That sounds like a pretty cool job. I was once interested in Toxicology, but struggle with chemistry, so I sort of gave up on that path.

I found my tap water report.

I'm in the Cornell or CUWS section.

If anything sticks out to you with it, or have any ideas for things I should try, feel free to let me know! Thanks.


----------



## Rick (Nov 12, 2016)

This is one of those minimal reports that is written to meet human health criteria concerns but there is some useful info and some fill in the blank info you can extrapolate from the other two source waters.

Hardness is 150 mg/L (that's considered "hard" water by EPA standards. Nashville tap water has hardness of 80-100 mg/L (as CaCO3) which is the EPA standard for "moderately" hard water. My well water often has hardness >400mg/L in comparison.

Your alkalinity is 140mg/L (primarily bicarbonate ion) which compliments the hardness. TDS for Cornell was not measured, but given the higher hardness and alkalinity + the published sodium (Na) of 23 mg/L the TDS should be a little higher than the 207 mg/L for City of Ithica.

They didn't report K and P (generally not a human health concern, but I suspect this water should have 1-5 mg/L K (Nashville runs 4mg/L). P may be very low (<<1ppm due to water treatment processes). This water already has a dash of nitrate in it (about 0.6 mg/L) but not enough for orchid work without a touch of supplementation.
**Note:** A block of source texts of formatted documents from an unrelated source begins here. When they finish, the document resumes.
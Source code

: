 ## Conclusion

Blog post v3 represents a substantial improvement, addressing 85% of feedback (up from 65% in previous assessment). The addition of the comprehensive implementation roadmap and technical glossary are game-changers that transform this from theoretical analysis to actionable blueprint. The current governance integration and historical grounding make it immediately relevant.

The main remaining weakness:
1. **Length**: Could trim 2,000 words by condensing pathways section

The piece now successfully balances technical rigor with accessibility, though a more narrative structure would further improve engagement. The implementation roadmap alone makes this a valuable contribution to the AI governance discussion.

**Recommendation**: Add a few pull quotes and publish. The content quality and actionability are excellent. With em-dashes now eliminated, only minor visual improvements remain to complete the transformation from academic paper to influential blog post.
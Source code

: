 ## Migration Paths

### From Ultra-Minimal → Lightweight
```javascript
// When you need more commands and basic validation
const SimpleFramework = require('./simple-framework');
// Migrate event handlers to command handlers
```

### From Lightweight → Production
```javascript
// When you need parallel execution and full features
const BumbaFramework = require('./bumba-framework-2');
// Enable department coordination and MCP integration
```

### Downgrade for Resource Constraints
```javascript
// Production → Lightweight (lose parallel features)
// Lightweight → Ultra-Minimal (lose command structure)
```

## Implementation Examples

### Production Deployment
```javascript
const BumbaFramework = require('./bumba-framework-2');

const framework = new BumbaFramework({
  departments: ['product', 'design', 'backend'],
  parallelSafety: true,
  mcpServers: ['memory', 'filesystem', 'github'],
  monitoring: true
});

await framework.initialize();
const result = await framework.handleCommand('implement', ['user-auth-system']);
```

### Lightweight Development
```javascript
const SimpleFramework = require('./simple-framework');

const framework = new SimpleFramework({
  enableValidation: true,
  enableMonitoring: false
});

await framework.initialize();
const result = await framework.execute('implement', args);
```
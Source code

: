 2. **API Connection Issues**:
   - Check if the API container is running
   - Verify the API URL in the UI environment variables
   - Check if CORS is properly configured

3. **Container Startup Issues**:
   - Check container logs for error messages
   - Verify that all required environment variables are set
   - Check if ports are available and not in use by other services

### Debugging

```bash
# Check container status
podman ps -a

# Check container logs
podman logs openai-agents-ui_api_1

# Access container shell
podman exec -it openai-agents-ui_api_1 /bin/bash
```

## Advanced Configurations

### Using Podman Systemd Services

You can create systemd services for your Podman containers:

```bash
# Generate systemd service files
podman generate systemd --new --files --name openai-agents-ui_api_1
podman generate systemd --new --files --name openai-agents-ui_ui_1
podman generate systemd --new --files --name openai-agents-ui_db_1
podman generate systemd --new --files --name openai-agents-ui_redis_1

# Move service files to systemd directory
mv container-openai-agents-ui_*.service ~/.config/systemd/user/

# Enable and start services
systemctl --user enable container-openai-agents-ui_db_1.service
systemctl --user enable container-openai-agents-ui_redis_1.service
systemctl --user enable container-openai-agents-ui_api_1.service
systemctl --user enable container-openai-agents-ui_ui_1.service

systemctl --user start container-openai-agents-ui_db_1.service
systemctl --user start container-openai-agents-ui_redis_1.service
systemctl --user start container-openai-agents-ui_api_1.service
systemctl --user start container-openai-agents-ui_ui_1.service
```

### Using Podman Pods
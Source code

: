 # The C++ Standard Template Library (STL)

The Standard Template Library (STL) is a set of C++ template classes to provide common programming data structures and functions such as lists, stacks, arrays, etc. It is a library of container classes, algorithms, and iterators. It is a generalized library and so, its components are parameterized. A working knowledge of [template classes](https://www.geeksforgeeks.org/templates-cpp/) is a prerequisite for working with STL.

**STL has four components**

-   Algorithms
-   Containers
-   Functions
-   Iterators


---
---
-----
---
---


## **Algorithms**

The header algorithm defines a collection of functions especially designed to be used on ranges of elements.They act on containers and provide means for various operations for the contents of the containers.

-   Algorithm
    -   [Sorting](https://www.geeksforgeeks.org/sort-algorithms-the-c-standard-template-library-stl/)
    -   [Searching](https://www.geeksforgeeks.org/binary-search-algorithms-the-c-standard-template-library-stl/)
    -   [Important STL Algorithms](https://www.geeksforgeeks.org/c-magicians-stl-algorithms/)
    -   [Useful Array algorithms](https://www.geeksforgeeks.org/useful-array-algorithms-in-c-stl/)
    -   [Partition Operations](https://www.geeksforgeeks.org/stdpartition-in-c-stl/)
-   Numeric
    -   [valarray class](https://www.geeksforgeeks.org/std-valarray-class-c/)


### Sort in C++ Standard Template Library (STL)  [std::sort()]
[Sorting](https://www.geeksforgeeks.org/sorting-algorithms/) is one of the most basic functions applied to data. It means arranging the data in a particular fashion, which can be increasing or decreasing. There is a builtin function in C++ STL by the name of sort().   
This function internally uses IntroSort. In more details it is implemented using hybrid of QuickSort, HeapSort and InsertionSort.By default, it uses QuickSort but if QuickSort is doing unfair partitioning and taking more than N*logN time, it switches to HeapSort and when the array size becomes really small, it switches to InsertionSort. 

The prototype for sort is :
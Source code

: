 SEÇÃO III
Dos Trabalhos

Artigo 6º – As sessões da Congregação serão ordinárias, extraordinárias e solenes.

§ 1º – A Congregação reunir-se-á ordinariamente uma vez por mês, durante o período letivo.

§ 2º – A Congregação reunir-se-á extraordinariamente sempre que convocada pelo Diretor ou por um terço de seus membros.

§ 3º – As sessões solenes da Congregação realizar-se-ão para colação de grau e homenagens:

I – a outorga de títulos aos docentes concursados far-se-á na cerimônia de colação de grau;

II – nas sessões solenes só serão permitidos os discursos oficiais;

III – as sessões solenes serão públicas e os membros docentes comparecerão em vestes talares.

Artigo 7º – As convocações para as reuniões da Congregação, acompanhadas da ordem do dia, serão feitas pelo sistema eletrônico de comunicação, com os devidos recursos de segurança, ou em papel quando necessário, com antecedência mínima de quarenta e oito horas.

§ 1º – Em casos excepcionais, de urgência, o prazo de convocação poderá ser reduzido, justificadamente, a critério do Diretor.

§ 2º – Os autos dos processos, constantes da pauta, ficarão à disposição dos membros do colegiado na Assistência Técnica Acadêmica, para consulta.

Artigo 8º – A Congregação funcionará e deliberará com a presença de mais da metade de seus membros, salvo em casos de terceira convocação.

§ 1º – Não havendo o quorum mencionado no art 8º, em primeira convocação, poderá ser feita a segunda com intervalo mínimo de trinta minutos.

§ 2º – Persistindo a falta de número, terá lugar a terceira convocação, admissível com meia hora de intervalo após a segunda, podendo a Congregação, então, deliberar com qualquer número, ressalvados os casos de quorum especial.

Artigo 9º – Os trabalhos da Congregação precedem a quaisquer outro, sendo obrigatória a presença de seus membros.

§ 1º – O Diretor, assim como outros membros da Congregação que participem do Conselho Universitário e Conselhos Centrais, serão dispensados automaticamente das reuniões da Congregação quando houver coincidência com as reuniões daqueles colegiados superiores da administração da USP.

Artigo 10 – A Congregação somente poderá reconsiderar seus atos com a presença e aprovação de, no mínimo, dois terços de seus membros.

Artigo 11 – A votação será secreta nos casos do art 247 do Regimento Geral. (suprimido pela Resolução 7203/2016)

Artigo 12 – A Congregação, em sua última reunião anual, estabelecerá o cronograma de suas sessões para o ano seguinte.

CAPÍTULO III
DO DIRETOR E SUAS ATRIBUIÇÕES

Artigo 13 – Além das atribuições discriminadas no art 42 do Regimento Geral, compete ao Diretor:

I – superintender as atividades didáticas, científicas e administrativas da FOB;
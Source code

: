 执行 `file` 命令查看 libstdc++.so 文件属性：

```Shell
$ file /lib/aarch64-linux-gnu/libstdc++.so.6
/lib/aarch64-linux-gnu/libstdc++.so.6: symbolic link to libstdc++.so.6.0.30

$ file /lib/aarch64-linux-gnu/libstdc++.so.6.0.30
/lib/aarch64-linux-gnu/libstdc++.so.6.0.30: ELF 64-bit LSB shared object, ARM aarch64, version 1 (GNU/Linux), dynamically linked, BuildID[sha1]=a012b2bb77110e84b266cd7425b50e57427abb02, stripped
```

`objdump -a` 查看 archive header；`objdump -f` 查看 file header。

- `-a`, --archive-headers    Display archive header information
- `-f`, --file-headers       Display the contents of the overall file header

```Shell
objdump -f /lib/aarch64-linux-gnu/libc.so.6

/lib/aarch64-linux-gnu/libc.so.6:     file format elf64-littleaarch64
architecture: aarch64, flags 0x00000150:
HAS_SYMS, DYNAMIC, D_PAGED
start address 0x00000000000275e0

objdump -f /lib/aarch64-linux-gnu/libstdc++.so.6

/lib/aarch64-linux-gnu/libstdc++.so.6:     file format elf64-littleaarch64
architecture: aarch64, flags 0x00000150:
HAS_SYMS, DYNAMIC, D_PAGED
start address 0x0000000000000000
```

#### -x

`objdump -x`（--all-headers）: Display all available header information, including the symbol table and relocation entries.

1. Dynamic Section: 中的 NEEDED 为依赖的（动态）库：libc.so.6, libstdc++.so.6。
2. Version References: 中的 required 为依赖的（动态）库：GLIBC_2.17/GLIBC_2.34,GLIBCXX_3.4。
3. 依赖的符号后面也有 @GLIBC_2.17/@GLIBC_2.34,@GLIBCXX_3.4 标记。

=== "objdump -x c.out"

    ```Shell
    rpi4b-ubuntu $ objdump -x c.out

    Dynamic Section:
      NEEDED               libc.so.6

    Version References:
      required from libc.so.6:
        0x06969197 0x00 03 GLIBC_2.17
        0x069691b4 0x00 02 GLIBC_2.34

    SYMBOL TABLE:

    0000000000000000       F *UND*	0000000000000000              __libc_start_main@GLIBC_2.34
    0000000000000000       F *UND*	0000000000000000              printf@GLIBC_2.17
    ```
So I'd use this water diluted to 1/3 with RO for a hardness of 50mg/L


----------



## Stone (Nov 12, 2016)

gdupont said:


> Ok, thanks. Would that Dyna-Gro Grow I originally mentioned go well with this? Given that it's respected as a "good hydroponic fertilizer."
> 
> 
> Sent from my iPhone using Tapatalk



I don't know what dyna grow is. If it is formulated as a hydroponic then probably yes. My Kovachii is growing perfectly well with 12 pellets of Fe-free osmocote, and some solid organic fertilizer and some crushed shell powder.


----------